Muscles of Iron

Peoples, Grimek, and Moore

Logo for MOI Sticks Collection article.

Hey Rob, I found a couple of old photos. The first is of Bob Peoples in his workout pit hacked out of rock. Talk about rugged simplicity. The next is the photo that spawned the gin wheel article. It shows the great John Grimek yanking away.

Bob Peoples completing a heavy deadlift in his cellar home gym.
Bob Peoples in his cellar gym completing a heavy deadlift. The “Tennessee Hercules" once deadlifted a record 725 pounds at 181 pounds bodyweight. Note Bob's hand-built “slotted uprights” in the background. This apparatus was probably one of the first power racks—as we now call them— ever built.
John Gremik doing lat pull-downs using a pulley wheel device attached to a chinning bar in a power rack.
As a youngster, “Sticks” was inspired by this photograph of John Grimek to build his own gin-wheel lat machine.

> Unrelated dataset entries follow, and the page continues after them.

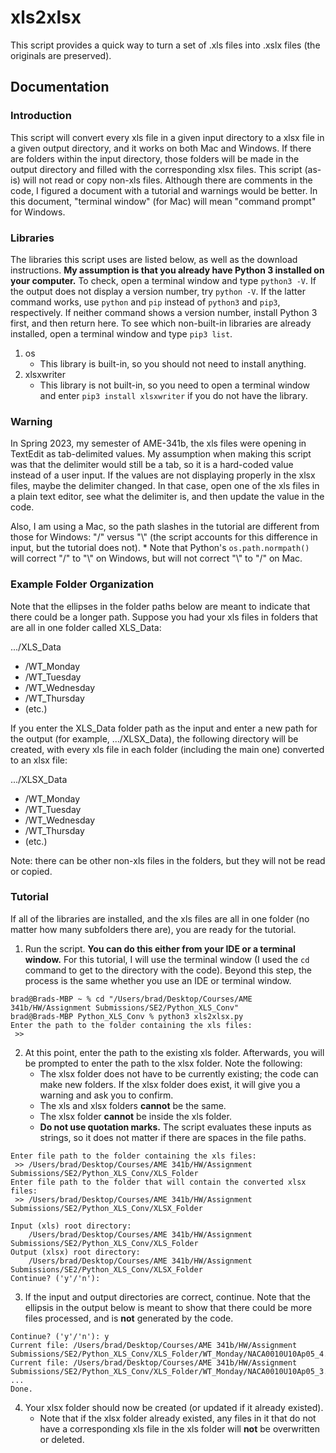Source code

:# xls2xlsx
This script provides a quick way to turn a set of .xls files into .xslx files (the originals are preserved).

## Documentation

### Introduction
This script will convert every xls file in a given input directory to a xlsx file in a given output directory, and it works on both Mac and Windows. If there are folders within the input directory, those folders will be made in the output directory and filled with the corresponding xlsx files. This script (as-is) will not read or copy non-xls files. Although there are comments in the code, I figured a document with a tutorial and warnings would be better. In this document, "terminal window" (for Mac) will mean "command prompt" for Windows.

### Libraries
The libraries this script uses are listed below, as well as the download instructions. **My assumption is that you already have Python 3 installed on your computer.** To check, open a terminal window and type `python3 -V`. If the output does not display a version number, try `python -V`. If the latter command works, use `python` and `pip` instead of `python3` and `pip3`, respectively. If neither command shows a version number, install Python 3 first, and then return here. To see which non-built-in libraries are already installed, open a terminal window and type `pip3 list`.
1. os
    * This library is built-in, so you should not need to install anything.
2. xlsxwriter
    * This library is not built-in, so you need to open a terminal window and enter `pip3 install xlsxwriter` if you do not have the library.

### Warning
In Spring 2023, my semester of AME-341b, the xls files were opening in TextEdit as tab-delimited values. My assumption when making this script was that the delimiter would still be a tab, so it is a hard-coded value instead of a user input. If the values are not displaying properly in the xlsx files, maybe the delimiter changed. In that case, open one of the xls files in a plain text editor, see what the delimiter is, and then update the value in the code.

Also, I am using a Mac, so the path slashes in the tutorial are different from those for Windows: "/" versus "\\" (the script accounts for this difference in input, but the tutorial does not).
    * Note that Python's `os.path.normpath()` will correct "/" to "\\" on Windows, but will not correct "\\" to "/" on Mac.

### Example Folder Organization
Note that the ellipses in the folder paths below are meant to indicate that there could be a longer path. Suppose you had your xls files in folders that are all in one folder called XLS_Data:

.../XLS_Data
* /WT_Monday
* /WT_Tuesday
* /WT_Wednesday
* /WT_Thursday
* (etc.)

If you enter the XLS_Data folder path as the input and enter a new path for the output (for example, .../XLSX_Data), the following directory will be created, with every xls file in each folder (including the main one) converted to an xlsx file:

.../XLSX_Data
* /WT_Monday
* /WT_Tuesday
* /WT_Wednesday
* /WT_Thursday
* (etc.)

Note: there can be other non-xls files in the folders, but they will not be read or copied.

### Tutorial
If all of the libraries are installed, and the xls files are all in one folder (no matter how many subfolders there are), you are ready for the tutorial.
1. Run the script. **You can do this either from your IDE or a terminal window.** For this tutorial, I will use the terminal window (I used the `cd` command to get to the directory with the code). Beyond this step, the process is the same whether you use an IDE or terminal window.
```
brad@Brads-MBP ~ % cd "/Users/brad/Desktop/Courses/AME 341b/HW/Assignment Submissions/SE2/Python_XLS_Conv"
brad@Brads-MBP Python_XLS_Conv % python3 xls2xlsx.py
Enter the path to the folder containing the xls files:
 >> 
```

2. At this point, enter the path to the existing xls folder. Afterwards, you will be prompted to enter the path to the xlsx folder. Note the following:
    * The xlsx folder does not have to be currently existing; the code can make new folders. If the xlsx folder does exist, it will give you a warning and ask you to confirm.
    * The xls and xlsx folders **cannot** be the same.
    * The xlsx folder **cannot** be inside the xls folder.
    * **Do not use quotation marks.** The script evaluates these inputs as strings, so it does not matter if there are spaces in the file paths.
```
Enter file path to the folder containing the xls files:
 >> /Users/brad/Desktop/Courses/AME 341b/HW/Assignment Submissions/SE2/Python_XLS_Conv/XLS_Folder
Enter file path to the folder that will contain the converted xlsx files:
 >> /Users/brad/Desktop/Courses/AME 341b/HW/Assignment Submissions/SE2/Python_XLS_Conv/XLSX_Folder

Input (xls) root directory:
    /Users/brad/Desktop/Courses/AME 341b/HW/Assignment Submissions/SE2/Python_XLS_Conv/XLS_Folder
Output (xlsx) root directory:
    /Users/brad/Desktop/Courses/AME 341b/HW/Assignment Submissions/SE2/Python_XLS_Conv/XLSX_Folder
Continue? ('y'/'n'):
```

3. If the input and output directories are correct, continue. Note that the ellipsis in the output below is meant to show that there could be more files processed, and is **not** generated by the code.
```
Continue? ('y'/'n'): y
Current file: /Users/brad/Desktop/Courses/AME 341b/HW/Assignment Submissions/SE2/Python_XLS_Conv/XLS_Folder/WT_Monday/NACA0010U10Ap05_4.xls
Current file: /Users/brad/Desktop/Courses/AME 341b/HW/Assignment Submissions/SE2/Python_XLS_Conv/XLS_Folder/WT_Monday/NACA0010U10Ap05_3.xls
...
Done.
```

4. Your xlsx folder should now be created (or updated if it already existed).
    * Note that if the xlsx folder already existed, any files in it that do not have a corresponding xls file in the xls folder will **not** be overwritten or deleted.
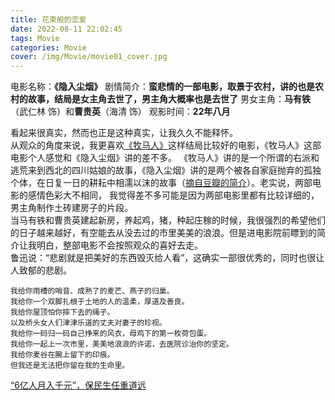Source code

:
 ```yaml
---
title: 花束般的恋爱
date: 2022-08-11 22:02:45
tags: Movie
categories: Movie
cover: /img/Movie/movie01_cover.jpg
---
```

电影名称：**《隐入尘烟》**
剧情简介：**蛮悲情的一部电影，取景于农村，讲的也是农村的故事，结局是女主角去世了，男主角大概率也是去世了**
男女主角：**马有铁**（武仁林 饰）和**曹贵英**（海清 饰）
观影时间：**22年八月**

看起来很真实，然而也正是这种真实，让我久久不能释怀。  
从观众的角度来说，我更喜欢[《牧马人》](https://movie.douban.com/subject/1308038/)这样结局比较好的电影，《牧马人》这部电影个人感觉和《隐入尘烟》讲的差不多。
《牧马人》讲的是一个所谓的右派和逃荒来到西北的四川姑娘的故事，《隐入尘烟》讲的是两个被各自家庭抛弃的孤独个体，在日复一日的耕耘中相濡以沫的故事（[摘自豆瓣的简介](https://movie.douban.com/subject/35131346/)）。老实说，两部电影的感情色彩大不相同，
我觉得差不多可能是因为两部电影里都有比较详细的，男主角制作土砖建房子的片段。  
当马有铁和曹贵英建起新房，养起鸡，猪，种起庄稼的时候，我很强烈的希望他们的日子越来越好，有空能去从没去过的市里美美的浪浪。但是进电影院前瞟到的简介让我明白，整部电影不会按照观众的喜好去走。  
鲁迅说：“悲剧就是把美好的东西毁灭给人看”，这确实一部很优秀的，同时也很让人致郁的悲剧。
```text
我给你雨槽的哨音、成熟了的麦芒、燕子的归巢。
我给你一个双脚扎根于土地的人的温柔，厚道及善良。
我给你屋顶怕你摔下去的绳子。
以及桥头女人们津津乐道的丈夫对妻子的珍视。
我给你一码归一码自己挣来的风衣，母鸡下的第一枚荷包蛋。
我给你一起上一次市里，美美地浪浪的许诺，去医院诊治你的坚定。
我给你麦谷在腕上留下的印痕。
但我还是无法把你留在我的生命里。
```


[“6亿人月入千元”，保民生任重道远](http://news.cyol.com/app/2020-05/30/content_18637489.htm)

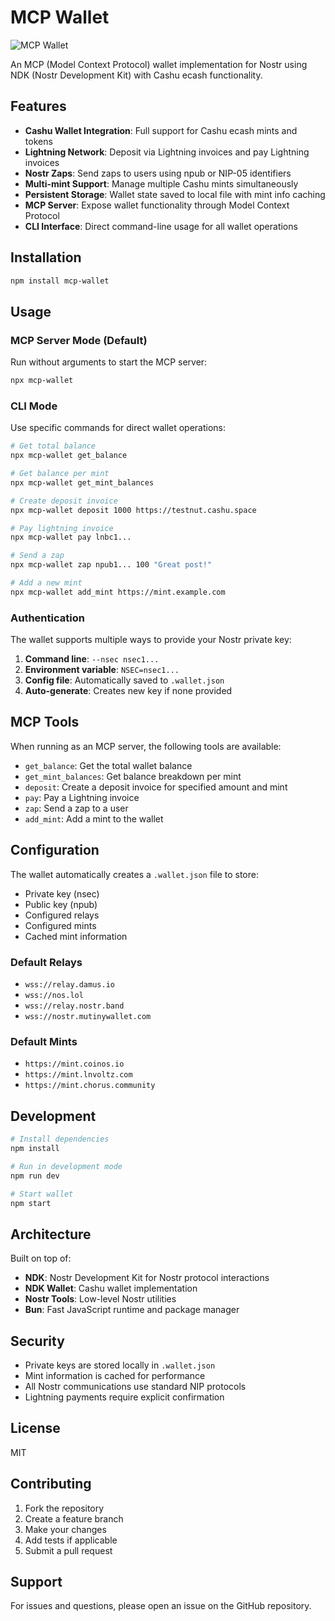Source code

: # MCP Wallet

![MCP Wallet](https://ei.marketwatch.com/Multimedia/2018/02/13/Photos/ZG/MW-GD647_skynet_20180213113524_ZG.jpg?uuid=e41f2218-10db-11e8-b127-9c8e992d421e)

An MCP (Model Context Protocol) wallet implementation for Nostr using NDK (Nostr Development Kit) with Cashu ecash functionality.

## Features

- **Cashu Wallet Integration**: Full support for Cashu ecash mints and tokens
- **Lightning Network**: Deposit via Lightning invoices and pay Lightning invoices
- **Nostr Zaps**: Send zaps to users using npub or NIP-05 identifiers
- **Multi-mint Support**: Manage multiple Cashu mints simultaneously
- **Persistent Storage**: Wallet state saved to local file with mint info caching
- **MCP Server**: Expose wallet functionality through Model Context Protocol
- **CLI Interface**: Direct command-line usage for all wallet operations

## Installation

```bash
npm install mcp-wallet
```

## Usage

### MCP Server Mode (Default)

Run without arguments to start the MCP server:

```bash
npx mcp-wallet
```

### CLI Mode

Use specific commands for direct wallet operations:

```bash
# Get total balance
npx mcp-wallet get_balance

# Get balance per mint
npx mcp-wallet get_mint_balances

# Create deposit invoice
npx mcp-wallet deposit 1000 https://testnut.cashu.space

# Pay lightning invoice
npx mcp-wallet pay lnbc1...

# Send a zap
npx mcp-wallet zap npub1... 100 "Great post!"

# Add a new mint
npx mcp-wallet add_mint https://mint.example.com
```

### Authentication

The wallet supports multiple ways to provide your Nostr private key:

1. **Command line**: `--nsec nsec1...`
2. **Environment variable**: `NSEC=nsec1...`
3. **Config file**: Automatically saved to `.wallet.json`
4. **Auto-generate**: Creates new key if none provided

## MCP Tools

When running as an MCP server, the following tools are available:

- `get_balance`: Get the total wallet balance
- `get_mint_balances`: Get balance breakdown per mint
- `deposit`: Create a deposit invoice for specified amount and mint
- `pay`: Pay a Lightning invoice
- `zap`: Send a zap to a user
- `add_mint`: Add a mint to the wallet

## Configuration

The wallet automatically creates a `.wallet.json` file to store:

- Private key (nsec)
- Public key (npub)
- Configured relays
- Configured mints
- Cached mint information

### Default Relays

- `wss://relay.damus.io`
- `wss://nos.lol`
- `wss://relay.nostr.band`
- `wss://nostr.mutinywallet.com`

### Default Mints

- `https://mint.coinos.io`
- `https://mint.lnvoltz.com`
- `https://mint.chorus.community`

## Development

```bash
# Install dependencies
npm install

# Run in development mode
npm run dev

# Start wallet
npm start
```

## Architecture

Built on top of:

- **NDK**: Nostr Development Kit for Nostr protocol interactions
- **NDK Wallet**: Cashu wallet implementation
- **Nostr Tools**: Low-level Nostr utilities
- **Bun**: Fast JavaScript runtime and package manager

## Security

- Private keys are stored locally in `.wallet.json`
- Mint information is cached for performance
- All Nostr communications use standard NIP protocols
- Lightning payments require explicit confirmation

## License

MIT

## Contributing

1. Fork the repository
2. Create a feature branch
3. Make your changes
4. Add tests if applicable
5. Submit a pull request

## Support

For issues and questions, please open an issue on the GitHub repository.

I saw the latest MOI post. What a nice gift. Here's a shot of the old Moore Squat bar. It predated the Zane Leg Blaster by about 10 years. Moore's Squat Bar was very effective, and it saved your upper carriage when doing high rep (20+) squats. The lower-bar rack could also be used for bench presses, and the upper-hand rack could be used for dips...

A bodybuilder free squatting with Moore's Leg Blaster securely held on his shoulders.
Moore's Squat Bar, later renamed Moore's Leg Blaster, was hailed in Ironman advertisement as “the new, safe, comfortable method of performing all types of the Deep Knee Bend for maximum leg power, size, definition, and unlimited cardio-vascular strength.”